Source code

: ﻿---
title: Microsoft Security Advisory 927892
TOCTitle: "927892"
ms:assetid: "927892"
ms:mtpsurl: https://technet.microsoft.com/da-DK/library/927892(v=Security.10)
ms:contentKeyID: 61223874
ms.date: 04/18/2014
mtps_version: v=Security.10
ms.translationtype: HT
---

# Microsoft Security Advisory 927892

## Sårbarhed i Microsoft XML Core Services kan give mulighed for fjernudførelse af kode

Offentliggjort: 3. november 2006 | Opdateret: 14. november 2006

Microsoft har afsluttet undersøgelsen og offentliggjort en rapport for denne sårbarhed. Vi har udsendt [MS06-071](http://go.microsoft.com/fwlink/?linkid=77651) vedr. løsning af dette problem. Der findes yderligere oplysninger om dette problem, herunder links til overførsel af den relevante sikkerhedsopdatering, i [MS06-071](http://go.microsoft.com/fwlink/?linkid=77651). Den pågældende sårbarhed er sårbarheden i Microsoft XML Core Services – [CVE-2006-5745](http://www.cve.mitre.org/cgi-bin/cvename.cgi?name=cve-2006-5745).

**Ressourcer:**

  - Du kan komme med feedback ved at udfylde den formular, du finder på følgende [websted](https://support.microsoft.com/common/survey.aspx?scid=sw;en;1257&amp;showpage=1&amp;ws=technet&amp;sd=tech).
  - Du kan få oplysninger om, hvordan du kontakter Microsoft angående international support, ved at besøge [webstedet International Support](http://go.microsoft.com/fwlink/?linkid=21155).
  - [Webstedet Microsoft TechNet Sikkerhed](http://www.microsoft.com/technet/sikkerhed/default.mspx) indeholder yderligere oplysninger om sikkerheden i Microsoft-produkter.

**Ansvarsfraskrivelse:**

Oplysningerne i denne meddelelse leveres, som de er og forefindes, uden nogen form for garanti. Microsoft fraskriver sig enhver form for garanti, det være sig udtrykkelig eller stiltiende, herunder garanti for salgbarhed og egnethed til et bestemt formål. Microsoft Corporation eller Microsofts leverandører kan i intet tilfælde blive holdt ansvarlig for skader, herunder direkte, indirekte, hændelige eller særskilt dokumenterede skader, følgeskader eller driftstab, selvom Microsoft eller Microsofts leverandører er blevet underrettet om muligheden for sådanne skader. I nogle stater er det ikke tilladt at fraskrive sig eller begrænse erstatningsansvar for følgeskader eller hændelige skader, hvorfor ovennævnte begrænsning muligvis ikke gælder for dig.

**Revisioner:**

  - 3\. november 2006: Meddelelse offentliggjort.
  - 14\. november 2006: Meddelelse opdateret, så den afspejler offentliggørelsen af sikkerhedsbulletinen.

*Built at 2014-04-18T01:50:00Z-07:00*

■ ■ ■

> [WORK ITEM]
Report the number of lines in the material above that contain "Security". Nothing else is wanted.

> [SOLUTION TO THIS PROBLEM]
4